README.md

Pre-requisites

1. R
2. VelvetOptimiser: Please download it here: https://github.com/tseemann/VelvetOptimiser
3. Cookicutter : Please download it here: https://github.com/ad3002/Cookiecutter

Inputs

1. For every sample i, we assign a folder S_i which consists two seprate FASTQ files which are pair-end reads. All Folders S_i's are stored in a main folder M.
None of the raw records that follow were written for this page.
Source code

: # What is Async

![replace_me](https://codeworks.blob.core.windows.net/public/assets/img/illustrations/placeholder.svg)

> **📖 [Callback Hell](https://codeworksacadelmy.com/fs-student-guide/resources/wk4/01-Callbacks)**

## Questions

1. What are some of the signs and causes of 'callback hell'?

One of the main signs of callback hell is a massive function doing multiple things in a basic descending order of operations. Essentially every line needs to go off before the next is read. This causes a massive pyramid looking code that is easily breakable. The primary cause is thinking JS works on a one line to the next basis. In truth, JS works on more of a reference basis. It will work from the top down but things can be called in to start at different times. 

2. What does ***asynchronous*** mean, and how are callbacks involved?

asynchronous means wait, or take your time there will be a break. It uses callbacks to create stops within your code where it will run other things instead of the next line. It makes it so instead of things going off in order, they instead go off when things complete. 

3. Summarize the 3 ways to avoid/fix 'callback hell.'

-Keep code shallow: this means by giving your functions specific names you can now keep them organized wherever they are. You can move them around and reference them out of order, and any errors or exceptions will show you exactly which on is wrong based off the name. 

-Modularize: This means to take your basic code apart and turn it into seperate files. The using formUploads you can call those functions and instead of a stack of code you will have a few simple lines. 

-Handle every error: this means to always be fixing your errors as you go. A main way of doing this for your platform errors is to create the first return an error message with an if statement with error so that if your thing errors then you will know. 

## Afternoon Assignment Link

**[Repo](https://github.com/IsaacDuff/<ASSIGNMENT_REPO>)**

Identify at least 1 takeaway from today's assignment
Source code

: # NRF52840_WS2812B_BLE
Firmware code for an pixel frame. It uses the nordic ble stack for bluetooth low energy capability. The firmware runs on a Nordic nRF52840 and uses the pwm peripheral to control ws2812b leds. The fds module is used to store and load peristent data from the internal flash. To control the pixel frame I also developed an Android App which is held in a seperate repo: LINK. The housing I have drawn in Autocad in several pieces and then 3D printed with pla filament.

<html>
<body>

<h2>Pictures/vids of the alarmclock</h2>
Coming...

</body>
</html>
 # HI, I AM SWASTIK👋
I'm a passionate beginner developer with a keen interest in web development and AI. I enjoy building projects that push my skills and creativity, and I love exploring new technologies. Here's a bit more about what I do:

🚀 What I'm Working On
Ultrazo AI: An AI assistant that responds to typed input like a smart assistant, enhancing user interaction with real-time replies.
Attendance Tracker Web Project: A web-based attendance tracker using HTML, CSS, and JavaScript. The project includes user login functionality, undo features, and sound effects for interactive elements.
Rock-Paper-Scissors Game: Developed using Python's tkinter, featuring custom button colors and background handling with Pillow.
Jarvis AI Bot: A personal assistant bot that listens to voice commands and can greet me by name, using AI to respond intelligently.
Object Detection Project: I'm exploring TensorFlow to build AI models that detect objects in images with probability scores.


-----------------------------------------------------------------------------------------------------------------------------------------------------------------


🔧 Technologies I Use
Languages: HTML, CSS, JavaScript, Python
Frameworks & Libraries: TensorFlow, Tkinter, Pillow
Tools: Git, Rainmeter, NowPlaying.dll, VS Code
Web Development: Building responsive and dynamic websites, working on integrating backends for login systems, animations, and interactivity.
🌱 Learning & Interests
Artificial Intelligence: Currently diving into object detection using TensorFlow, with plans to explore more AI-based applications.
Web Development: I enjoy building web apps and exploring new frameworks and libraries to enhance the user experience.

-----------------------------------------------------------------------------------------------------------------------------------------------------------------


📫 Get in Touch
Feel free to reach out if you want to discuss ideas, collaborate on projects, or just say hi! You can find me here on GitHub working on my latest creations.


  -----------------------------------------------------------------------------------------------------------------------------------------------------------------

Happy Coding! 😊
2. All sequences of the reference alleles as a nexus file.

How to run the pipeline

1. The required scripts and files are in PIPELINE folder.
2. Make the script PIPELINE.sh executable by doing as:

chmod +x PIPELINE.sh

2. Run the following script in the PIPELINE folder as follows:

./PIPELINE.sh   dir    path

dir : The directory of the main folder M.

path : The path of the nexus file which contains all reference alleles.

Output

1. The pipeline create a folder named RESULT in PIPELINE folder.
2. The folder RESULT consists a folder S_i for every sample. Every folder S_i consists two fastq files and a folder named leftOver. The fastq files are reads likely to come from the gene of interest from all the reads in sample S_i. The folder leftOver consists two fastq files and a folder named Results. The fastq files are the unassinged reads. The folder Results contains two folders: Fraction, assembly_result. The folder Fraction consists the fraction of alleles which being present in the sample in a csv file. The folder assembly_result consists the output of velvetompimiser over unassgined reads; Moreover, it contains Longestcontigs.fa which is the longest conting assembled from the unassgined reads.